Discussion: "Some thoughts on asynchronous API design in a post-async/await world"

I may have commited the sin of using a fancy word when a plain one would do :slight_smile:. All I mean is: suppose f and g are two operations with side-effects. If I write f(); g();, then f’s side-effects should all happen before any of g’s side-effects. Or in other words: if I write f before g, then f should happen before g :-).

It’s probably easiest to explain with examples:

  • f is “make an edit to a document”, g is “share the document with other people”. Whoops, maybe you just sent the old version of your document, with the embarrassing mistake you thought you already corrected!

  • f is “send this data”, g is “terminate the program”. Whoops, maybe the data is never sent!
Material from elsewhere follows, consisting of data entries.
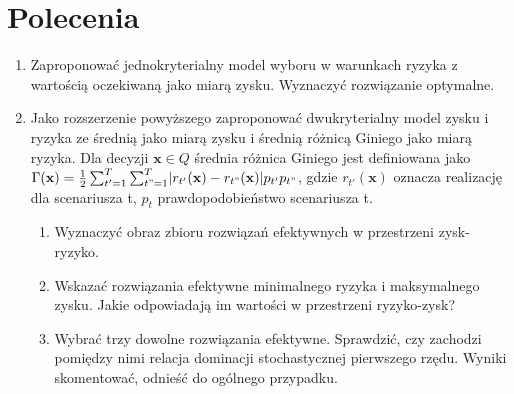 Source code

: \section*{Polecenia}
\begin{enumerate}
  \item Zaproponować jednokryterialny model wyboru w warunkach ryzyka z wartością oczekiwaną jako 
  miarą zysku. Wyznaczyć rozwiązanie optymalne.
  \item Jako rozszerzenie powyższego zaproponować dwukryterialny model zysku i ryzyka ze średnią 
  jako miarą zysku i średnią różnicą Giniego jako miarą ryzyka. Dla decyzji 
  $\mathbf{x}\in Q$ średnia różnica Giniego jest definiowana jako 
  $\Gamma(\mathbf{x})=\frac{1}{2}\sum_{t'=1}^{T}\sum_{t"=1}^{T}\lvert r_{t'}(\mathbf{x})-r_{t"}(\mathbf{x})\rvert p_{t'}p_{t"}$, gdzie $r_{t'}(\mathbf{x})$ 
  oznacza realizację dla scenariusza t, $p_{t}$ prawdopodobieństwo scenariusza t.
  \begin{enumerate}
    \item Wyznaczyć obraz zbioru rozwiązań efektywnych w przestrzeni zysk-ryzyko.
    \item Wskazać rozwiązania efektywne minimalnego ryzyka i maksymalnego zysku. Jakie odpowiadają im 
    wartości w przestrzeni ryzyko-zysk?
    \item Wybrać trzy dowolne rozwiązania efektywne. Sprawdzić, czy zachodzi pomiędzy nimi relacja 
    dominacji stochastycznej pierwszego rzędu. Wyniki skomentować, odnieść do ogólnego przypadku.
  \end{enumerate}
\end{enumerate}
In fact this works with practically anything in the f slot, which is why it’s so difficult to properly shut down a program using twisted or asyncio.

  • f is “write the new version to disk”, g is “delete the old version”. Doing it in this order guarantees you won’t lose data if the system crashes, right? Well, maybe not, if your system reorders it so g happens first. (Bonus: unless your test suite simulates random power outages, the only way you will discover this bug is because it destroyed production data.)

  • f is “send data to the remote peer”, g is “generate more data to send”. If the peer stops reading, you want to stop generating new data. Twisted/asyncio protocols don’t enforce this, which is why innocent-looking Twisted/asyncio programs are so prone to memory DoS.